• **Information supplied**
==============================

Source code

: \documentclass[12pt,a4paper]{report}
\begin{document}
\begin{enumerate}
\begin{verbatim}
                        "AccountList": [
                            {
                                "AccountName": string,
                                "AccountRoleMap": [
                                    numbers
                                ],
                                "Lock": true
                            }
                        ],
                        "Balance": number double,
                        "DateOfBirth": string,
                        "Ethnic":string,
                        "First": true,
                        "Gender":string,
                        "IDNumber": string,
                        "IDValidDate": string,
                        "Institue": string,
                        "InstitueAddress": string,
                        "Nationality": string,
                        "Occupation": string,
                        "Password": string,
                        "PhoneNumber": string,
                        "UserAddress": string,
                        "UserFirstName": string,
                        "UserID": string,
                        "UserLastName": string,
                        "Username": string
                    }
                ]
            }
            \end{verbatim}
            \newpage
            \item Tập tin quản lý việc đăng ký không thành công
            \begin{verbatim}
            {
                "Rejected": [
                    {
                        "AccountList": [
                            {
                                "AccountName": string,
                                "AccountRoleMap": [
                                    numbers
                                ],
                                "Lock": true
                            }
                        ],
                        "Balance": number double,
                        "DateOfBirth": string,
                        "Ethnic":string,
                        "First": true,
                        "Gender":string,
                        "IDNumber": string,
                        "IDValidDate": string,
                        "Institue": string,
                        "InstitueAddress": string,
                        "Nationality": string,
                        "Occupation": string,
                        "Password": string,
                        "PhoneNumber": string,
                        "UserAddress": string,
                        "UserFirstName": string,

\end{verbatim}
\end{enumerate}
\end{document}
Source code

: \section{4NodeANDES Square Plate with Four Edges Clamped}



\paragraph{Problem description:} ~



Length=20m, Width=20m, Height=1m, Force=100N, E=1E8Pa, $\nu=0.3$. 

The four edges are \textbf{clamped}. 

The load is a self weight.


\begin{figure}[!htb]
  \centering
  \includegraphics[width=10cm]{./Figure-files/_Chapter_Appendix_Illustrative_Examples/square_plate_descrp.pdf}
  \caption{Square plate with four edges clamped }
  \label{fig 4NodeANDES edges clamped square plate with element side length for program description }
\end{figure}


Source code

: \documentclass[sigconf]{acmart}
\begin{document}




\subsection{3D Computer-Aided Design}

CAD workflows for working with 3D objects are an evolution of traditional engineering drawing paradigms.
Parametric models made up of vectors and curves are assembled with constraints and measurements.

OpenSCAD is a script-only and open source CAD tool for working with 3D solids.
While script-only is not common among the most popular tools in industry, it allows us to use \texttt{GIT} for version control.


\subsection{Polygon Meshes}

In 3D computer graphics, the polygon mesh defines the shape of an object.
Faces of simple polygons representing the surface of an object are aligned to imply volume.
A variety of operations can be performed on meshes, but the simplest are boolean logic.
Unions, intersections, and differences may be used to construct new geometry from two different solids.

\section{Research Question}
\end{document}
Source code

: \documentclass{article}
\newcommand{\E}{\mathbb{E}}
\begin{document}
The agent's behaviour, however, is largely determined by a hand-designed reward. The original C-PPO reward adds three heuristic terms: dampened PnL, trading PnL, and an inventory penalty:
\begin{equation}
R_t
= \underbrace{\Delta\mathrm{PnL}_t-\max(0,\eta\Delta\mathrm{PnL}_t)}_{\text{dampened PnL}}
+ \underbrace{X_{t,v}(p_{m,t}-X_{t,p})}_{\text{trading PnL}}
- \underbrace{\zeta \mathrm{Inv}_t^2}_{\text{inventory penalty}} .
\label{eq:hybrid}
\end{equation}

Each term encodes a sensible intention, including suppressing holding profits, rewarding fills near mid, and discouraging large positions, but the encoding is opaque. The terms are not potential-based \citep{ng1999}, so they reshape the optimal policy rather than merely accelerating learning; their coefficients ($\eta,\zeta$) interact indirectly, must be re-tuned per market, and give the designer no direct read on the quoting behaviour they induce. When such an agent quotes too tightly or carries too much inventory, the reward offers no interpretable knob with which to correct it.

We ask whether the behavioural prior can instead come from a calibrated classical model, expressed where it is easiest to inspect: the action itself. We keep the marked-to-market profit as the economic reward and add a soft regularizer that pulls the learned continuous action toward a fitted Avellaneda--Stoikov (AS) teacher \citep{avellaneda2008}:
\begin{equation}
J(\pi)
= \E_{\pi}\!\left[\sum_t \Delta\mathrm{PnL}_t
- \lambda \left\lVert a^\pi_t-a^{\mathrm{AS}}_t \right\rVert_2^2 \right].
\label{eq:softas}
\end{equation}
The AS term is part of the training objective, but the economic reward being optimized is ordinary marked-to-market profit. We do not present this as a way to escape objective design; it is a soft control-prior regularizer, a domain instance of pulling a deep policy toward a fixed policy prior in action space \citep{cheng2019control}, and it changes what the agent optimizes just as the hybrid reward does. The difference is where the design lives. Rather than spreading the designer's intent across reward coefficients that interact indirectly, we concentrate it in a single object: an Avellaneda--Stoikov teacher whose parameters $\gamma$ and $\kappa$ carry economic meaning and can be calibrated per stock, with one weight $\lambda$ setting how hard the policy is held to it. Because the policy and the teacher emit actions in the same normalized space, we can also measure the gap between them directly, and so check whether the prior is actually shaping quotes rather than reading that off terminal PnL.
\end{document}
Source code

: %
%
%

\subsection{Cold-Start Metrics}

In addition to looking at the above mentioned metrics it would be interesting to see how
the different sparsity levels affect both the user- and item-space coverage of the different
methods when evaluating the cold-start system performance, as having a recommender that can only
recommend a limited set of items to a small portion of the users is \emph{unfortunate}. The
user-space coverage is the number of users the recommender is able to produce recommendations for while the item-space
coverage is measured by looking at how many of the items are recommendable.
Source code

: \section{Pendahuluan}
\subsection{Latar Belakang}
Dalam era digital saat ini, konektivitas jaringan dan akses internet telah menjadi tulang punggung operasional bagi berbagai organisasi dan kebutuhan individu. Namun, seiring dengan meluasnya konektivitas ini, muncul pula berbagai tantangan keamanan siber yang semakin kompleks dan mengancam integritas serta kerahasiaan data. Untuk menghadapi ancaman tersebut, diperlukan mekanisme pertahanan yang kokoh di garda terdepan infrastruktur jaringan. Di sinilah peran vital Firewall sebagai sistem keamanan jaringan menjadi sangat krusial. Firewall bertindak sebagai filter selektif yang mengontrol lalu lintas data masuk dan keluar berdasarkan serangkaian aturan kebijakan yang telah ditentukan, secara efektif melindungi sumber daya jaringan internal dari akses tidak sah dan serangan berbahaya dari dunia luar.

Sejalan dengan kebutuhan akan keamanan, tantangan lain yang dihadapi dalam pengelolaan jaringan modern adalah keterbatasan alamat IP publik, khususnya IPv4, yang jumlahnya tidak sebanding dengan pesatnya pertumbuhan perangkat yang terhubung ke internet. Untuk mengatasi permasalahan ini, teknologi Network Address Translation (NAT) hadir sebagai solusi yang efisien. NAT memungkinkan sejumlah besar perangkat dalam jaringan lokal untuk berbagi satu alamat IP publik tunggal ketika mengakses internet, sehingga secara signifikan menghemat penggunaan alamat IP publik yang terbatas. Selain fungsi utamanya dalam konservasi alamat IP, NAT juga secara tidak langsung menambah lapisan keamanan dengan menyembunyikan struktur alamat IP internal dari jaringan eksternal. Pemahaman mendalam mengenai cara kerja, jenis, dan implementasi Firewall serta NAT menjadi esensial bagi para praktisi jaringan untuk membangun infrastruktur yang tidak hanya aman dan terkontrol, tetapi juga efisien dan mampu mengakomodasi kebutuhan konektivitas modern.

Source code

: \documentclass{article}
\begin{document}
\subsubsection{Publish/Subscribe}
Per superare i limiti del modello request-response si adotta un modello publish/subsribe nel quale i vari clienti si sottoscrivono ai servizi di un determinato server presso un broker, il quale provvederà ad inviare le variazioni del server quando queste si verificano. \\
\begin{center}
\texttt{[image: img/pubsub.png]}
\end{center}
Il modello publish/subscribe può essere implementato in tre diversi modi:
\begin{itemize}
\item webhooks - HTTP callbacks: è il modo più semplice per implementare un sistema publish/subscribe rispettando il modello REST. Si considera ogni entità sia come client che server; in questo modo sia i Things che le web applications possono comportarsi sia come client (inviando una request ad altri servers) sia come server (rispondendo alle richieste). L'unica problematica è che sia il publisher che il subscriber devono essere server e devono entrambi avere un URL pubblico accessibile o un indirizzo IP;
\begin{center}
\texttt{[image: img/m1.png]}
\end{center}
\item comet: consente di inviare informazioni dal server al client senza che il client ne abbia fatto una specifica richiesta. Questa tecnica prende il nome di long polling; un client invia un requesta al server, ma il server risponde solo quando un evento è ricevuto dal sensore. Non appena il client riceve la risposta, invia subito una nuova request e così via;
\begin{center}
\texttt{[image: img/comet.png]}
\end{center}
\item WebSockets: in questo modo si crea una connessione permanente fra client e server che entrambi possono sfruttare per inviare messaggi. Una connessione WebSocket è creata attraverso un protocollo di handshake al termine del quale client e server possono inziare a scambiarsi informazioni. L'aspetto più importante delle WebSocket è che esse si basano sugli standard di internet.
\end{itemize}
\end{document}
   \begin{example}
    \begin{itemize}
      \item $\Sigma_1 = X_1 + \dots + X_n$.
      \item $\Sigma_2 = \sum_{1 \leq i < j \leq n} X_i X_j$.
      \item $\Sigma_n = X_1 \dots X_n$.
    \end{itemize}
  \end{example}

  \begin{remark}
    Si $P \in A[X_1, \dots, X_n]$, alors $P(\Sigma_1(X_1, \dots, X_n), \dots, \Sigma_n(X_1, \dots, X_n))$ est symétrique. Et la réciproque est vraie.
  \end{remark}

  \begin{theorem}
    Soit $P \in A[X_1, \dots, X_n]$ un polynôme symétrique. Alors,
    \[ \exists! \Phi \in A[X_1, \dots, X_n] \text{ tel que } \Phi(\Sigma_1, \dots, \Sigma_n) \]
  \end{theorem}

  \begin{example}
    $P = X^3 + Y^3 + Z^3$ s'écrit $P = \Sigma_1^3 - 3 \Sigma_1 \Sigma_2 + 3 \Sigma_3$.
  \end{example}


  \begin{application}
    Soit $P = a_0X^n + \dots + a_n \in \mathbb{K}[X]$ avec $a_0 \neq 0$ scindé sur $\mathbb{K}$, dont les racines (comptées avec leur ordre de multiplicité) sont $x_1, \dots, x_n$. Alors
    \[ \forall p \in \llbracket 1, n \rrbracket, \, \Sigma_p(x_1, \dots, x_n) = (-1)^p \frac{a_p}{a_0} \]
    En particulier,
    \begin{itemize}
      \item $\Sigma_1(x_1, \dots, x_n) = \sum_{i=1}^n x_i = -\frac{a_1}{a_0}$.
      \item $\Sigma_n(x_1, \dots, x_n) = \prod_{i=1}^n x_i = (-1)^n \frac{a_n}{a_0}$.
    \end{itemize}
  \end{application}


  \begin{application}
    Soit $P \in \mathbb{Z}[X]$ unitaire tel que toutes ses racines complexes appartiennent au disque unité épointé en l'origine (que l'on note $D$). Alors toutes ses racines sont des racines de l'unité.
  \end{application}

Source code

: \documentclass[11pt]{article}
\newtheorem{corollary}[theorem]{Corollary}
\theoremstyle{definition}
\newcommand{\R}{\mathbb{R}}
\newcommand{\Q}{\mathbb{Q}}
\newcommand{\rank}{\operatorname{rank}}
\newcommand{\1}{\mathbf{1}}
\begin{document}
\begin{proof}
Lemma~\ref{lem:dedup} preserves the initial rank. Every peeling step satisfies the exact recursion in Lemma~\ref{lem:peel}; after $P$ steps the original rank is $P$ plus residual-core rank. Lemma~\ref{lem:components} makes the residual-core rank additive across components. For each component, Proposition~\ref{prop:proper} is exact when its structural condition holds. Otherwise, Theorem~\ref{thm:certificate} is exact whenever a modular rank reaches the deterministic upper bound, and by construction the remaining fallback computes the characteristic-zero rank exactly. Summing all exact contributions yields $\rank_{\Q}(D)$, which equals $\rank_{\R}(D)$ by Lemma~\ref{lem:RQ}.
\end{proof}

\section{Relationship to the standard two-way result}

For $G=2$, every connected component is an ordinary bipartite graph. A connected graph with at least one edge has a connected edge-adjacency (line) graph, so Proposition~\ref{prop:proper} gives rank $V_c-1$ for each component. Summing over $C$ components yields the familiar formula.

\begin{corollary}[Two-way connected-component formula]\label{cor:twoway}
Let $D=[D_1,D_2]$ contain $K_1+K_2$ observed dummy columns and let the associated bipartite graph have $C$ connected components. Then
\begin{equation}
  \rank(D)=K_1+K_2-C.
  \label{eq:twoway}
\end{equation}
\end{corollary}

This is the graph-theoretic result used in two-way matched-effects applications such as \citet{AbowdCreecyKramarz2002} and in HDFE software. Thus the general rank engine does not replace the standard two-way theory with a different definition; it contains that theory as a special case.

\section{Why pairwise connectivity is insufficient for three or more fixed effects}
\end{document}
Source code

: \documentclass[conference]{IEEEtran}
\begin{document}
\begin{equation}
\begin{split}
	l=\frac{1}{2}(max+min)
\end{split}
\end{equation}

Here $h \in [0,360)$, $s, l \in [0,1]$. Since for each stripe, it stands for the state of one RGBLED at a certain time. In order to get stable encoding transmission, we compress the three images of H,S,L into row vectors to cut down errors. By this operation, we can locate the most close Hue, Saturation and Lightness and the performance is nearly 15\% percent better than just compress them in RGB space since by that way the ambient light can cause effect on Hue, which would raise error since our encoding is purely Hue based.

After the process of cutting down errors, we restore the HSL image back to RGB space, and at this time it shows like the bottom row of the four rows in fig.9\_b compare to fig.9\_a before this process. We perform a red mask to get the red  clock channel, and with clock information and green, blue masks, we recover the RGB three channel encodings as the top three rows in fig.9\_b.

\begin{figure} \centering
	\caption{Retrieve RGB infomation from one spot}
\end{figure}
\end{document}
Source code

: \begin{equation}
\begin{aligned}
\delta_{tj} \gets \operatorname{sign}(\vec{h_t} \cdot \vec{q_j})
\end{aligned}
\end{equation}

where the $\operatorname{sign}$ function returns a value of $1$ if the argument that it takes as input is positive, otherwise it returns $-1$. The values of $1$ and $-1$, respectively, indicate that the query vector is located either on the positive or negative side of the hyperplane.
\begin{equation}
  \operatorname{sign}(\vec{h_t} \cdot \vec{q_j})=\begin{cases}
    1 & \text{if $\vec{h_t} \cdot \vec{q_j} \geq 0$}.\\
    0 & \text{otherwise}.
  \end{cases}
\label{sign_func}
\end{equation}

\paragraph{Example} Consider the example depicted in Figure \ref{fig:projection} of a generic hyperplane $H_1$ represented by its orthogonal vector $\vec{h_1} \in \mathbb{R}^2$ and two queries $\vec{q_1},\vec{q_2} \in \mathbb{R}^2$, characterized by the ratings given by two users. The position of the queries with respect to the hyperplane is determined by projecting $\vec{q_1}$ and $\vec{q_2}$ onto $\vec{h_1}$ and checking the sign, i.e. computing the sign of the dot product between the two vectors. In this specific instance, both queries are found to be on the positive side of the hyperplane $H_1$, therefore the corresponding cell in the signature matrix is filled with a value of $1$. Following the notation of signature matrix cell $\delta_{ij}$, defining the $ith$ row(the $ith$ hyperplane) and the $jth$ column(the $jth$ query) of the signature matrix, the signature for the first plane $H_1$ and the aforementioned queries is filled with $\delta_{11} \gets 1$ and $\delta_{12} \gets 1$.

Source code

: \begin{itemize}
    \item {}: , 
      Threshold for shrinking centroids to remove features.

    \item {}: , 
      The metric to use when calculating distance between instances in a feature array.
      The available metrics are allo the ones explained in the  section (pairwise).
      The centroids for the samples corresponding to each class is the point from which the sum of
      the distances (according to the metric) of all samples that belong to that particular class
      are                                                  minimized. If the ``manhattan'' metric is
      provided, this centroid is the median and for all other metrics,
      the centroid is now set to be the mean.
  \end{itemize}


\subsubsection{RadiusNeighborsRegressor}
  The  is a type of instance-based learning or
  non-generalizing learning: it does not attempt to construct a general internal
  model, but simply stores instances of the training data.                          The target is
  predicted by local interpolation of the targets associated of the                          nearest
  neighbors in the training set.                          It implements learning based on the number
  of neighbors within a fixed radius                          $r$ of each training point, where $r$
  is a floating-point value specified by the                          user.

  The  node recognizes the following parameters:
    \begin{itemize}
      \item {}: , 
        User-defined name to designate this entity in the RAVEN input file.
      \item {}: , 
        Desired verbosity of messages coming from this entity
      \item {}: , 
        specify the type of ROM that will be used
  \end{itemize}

==============================

• **What the exercise asks**
Everything from the line that contains "minimized. If the" through the final line of the listing is to be restated word for word, and nothing more.

• **Written answer**
      are                                                  minimized. If the ``manhattan'' metric is
      provided, this centroid is the median and for all other metrics,
      the centroid is now set to be the mean.
  \end{itemize}


\subsubsection{RadiusNeighborsRegressor}
  The  is a type of instance-based learning or
  non-generalizing learning: it does not attempt to construct a general internal
  model, but simply stores instances of the training data.                          The target is
  predicted by local interpolation of the targets associated of the                          nearest
  neighbors in the training set.                          It implements learning based on the number
  of neighbors within a fixed radius                          $r$ of each training point, where $r$
  is a floating-point value specified by the                          user.

  The  node recognizes the following parameters:
    \begin{itemize}
      \item {}: , 
        User-defined name to designate this entity in the RAVEN input file.
      \item {}: , 
        Desired verbosity of messages coming from this entity
      \item {}: , 
        specify the type of ROM that will be used
  \end{itemize}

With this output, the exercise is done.